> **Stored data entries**
*****

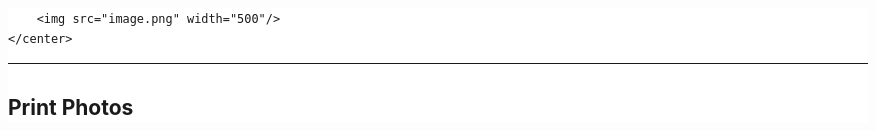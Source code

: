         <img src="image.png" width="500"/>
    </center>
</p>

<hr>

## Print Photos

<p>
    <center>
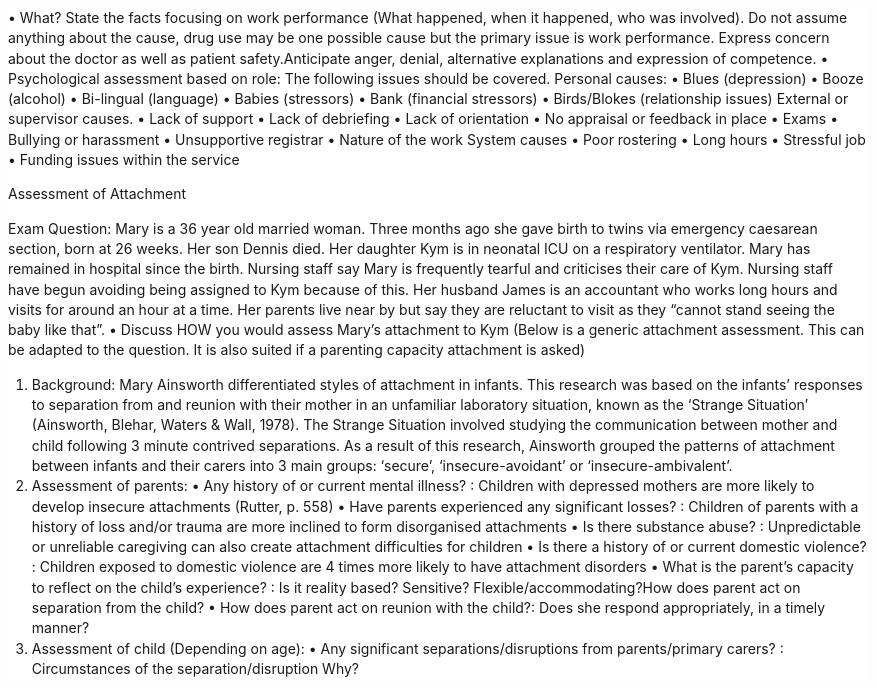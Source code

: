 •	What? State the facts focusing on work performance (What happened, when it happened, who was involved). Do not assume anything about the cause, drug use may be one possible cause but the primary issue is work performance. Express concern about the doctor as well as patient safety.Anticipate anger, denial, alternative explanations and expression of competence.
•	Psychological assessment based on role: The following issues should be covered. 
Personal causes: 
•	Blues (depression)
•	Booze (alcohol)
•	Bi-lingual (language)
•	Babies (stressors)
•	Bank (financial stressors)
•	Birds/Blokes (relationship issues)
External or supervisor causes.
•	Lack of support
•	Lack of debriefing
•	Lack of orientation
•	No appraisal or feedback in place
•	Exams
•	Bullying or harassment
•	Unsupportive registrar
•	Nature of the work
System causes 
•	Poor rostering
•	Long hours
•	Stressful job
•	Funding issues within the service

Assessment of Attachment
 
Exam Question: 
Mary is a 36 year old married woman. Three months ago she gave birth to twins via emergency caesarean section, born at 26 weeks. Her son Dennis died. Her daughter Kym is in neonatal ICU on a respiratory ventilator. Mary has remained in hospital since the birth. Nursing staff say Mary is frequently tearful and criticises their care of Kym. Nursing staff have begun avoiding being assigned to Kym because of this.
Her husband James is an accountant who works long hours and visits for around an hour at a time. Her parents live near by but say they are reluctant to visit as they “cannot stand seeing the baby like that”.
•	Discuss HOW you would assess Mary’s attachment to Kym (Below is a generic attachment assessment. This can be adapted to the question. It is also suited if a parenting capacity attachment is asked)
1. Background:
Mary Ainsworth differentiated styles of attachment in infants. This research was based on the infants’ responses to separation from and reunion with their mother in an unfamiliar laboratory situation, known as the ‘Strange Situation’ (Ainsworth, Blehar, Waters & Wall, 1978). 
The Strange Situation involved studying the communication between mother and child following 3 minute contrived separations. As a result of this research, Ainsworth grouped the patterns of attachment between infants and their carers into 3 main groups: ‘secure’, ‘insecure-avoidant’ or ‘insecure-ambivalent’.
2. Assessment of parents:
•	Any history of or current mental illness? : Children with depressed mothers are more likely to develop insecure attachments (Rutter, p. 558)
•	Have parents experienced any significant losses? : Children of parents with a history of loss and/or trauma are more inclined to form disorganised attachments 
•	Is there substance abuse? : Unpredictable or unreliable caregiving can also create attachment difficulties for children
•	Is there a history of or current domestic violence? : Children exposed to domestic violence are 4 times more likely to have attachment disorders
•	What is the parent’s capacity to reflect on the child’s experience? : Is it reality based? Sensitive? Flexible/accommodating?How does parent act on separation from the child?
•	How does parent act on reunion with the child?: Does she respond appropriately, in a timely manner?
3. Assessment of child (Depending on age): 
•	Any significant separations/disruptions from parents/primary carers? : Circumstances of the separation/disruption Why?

*****

> **What to work on**
Answer with a single number, the count of lines in the data that contain "stressors".

> **Written solution**
2